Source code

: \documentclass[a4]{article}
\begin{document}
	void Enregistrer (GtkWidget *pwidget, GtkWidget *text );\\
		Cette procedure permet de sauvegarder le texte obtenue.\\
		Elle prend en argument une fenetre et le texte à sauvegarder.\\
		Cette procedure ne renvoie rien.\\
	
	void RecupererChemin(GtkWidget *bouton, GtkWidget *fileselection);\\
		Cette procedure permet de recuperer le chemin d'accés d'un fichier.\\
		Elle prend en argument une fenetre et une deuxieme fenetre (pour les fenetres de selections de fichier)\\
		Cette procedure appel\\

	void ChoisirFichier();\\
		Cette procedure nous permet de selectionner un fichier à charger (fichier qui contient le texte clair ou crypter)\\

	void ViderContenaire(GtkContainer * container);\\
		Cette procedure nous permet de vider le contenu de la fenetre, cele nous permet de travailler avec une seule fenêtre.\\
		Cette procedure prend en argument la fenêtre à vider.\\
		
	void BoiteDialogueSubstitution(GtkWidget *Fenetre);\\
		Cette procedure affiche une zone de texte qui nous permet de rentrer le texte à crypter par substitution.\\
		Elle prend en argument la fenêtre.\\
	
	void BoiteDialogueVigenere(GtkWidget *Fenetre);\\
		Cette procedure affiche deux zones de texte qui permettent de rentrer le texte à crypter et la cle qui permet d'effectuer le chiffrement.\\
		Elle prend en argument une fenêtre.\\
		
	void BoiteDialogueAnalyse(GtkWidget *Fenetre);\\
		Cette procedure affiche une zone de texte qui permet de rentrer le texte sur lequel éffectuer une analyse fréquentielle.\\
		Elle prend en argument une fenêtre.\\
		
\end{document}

○ ○ ○ ○ ○

ASSIGNED TASK
Reprint exactly the lines above that start at the one with "void RecupererChemin(GtkWidget *bouton, GtkWidget" and end at the one with "void BoiteDialogueSubstitution(GtkWidget *Fenetre);\\", keeping both and adding none.

OUTPUT FOR THIS EXERCISE
	void RecupererChemin(GtkWidget *bouton, GtkWidget *fileselection);\\
		Cette procedure permet de recuperer le chemin d'accés d'un fichier.\\
		Elle prend en argument une fenetre et une deuxieme fenetre (pour les fenetres de selections de fichier)\\
		Cette procedure appel\\

	void ChoisirFichier();\\
		Cette procedure nous permet de selectionner un fichier à charger (fichier qui contient le texte clair ou crypter)\\

	void ViderContenaire(GtkContainer * container);\\
		Cette procedure nous permet de vider le contenu de la fenetre, cele nous permet de travailler avec une seule fenêtre.\\
		Cette procedure prend en argument la fenêtre à vider.\\
		
	void BoiteDialogueSubstitution(GtkWidget *Fenetre);\\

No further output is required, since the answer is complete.